The book from the 19th-century old is a collection of essays, a meditation on human soul and life after death. The author of the book, Houssaye presented the book to his friend, Dr. Ludocvic Bouland, who then rebound the book using skin of an unknown woman's back, who died from stroke during 19th century in a French Mental Hospital, according to Houghton Library Blog.

Houssaye's book had a note that read: "This book is bound in human skin parchment on which no ornament has been stamped to preserve its elegance. By looking carefully you easily distinguish the pores of the skin. A book about the human soul deserved to have a human covering: I had kept this piece of human skin taken from the back of a woman."

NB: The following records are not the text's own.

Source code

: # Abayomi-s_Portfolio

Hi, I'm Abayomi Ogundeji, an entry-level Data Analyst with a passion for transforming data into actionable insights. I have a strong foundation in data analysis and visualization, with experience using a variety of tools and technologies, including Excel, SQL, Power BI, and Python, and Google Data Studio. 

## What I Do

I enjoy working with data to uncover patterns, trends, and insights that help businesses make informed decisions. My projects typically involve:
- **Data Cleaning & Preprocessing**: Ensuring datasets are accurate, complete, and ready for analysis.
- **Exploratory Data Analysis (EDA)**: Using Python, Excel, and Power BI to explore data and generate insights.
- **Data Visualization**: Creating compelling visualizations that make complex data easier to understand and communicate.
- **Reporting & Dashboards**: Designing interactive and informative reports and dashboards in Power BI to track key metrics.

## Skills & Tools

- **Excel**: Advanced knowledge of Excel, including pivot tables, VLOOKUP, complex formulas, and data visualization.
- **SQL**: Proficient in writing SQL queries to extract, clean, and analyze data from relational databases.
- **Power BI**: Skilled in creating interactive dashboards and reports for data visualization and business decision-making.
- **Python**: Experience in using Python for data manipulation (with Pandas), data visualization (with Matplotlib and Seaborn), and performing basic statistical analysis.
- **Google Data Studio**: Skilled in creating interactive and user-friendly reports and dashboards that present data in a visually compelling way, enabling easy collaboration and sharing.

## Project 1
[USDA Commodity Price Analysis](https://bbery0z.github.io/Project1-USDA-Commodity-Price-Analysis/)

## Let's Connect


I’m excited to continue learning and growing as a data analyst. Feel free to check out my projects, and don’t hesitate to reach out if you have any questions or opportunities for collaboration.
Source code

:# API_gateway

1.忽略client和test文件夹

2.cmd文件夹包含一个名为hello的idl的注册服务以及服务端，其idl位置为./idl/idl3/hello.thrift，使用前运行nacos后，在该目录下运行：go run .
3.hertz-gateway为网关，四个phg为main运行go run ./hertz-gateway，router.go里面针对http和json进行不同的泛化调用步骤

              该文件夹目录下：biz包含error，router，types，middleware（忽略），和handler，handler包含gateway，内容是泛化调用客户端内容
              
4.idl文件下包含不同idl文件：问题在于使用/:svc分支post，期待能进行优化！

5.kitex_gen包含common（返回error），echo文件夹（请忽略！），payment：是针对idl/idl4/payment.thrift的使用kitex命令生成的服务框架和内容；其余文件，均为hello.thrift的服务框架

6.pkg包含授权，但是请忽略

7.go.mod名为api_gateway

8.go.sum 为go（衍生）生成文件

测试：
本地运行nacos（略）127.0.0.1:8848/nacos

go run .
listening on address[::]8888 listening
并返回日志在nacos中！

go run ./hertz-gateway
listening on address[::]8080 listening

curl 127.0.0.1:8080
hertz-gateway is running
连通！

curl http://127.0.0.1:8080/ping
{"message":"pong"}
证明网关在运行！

The scientists were confident of the source of Houssaye's book, after they examined a series of tests to determine the material used for binding. Microscopic samples from various locations on the book were taken. Highly precise peptide mass fingerprinting test was employed to verify the proteins required to create a "peptide mass fingerprint (PMF)", thus allowing the examiners to identify the material.

"The PMF from Des destinées de l'amematched the human reference, and clearly eliminated other common parchment sources, such as sheep, cattle and goat. However, although the PMF was consistent with human, other closely related primates, such as the great apes and gibbons, could not be eliminated because of the lack of necessary references." Bill Lane, director of the Harvard Mass Spectrometry and Proteomics Resource Laboratory explained in a blog.

There were three such books that were suspected to be human skin bound in Harvard University. But tests found that two out of three were bound in sheep skin.

"The analytical data, taken together with the provenance of Des destinées de l'âme, make it very unlikely that the source could be other than human," Lane added.

While books bound in human skin are work of fascination and revulsion in present days, the practice was once common. The binding of books in human skin was termed anthropodermic bibliopegy that was practiced since the 16th century. The confessions of criminals were bound in the convict's skin as a form of punishment or an individual might request to be remembered by lovers or family in the form of a skin bound book.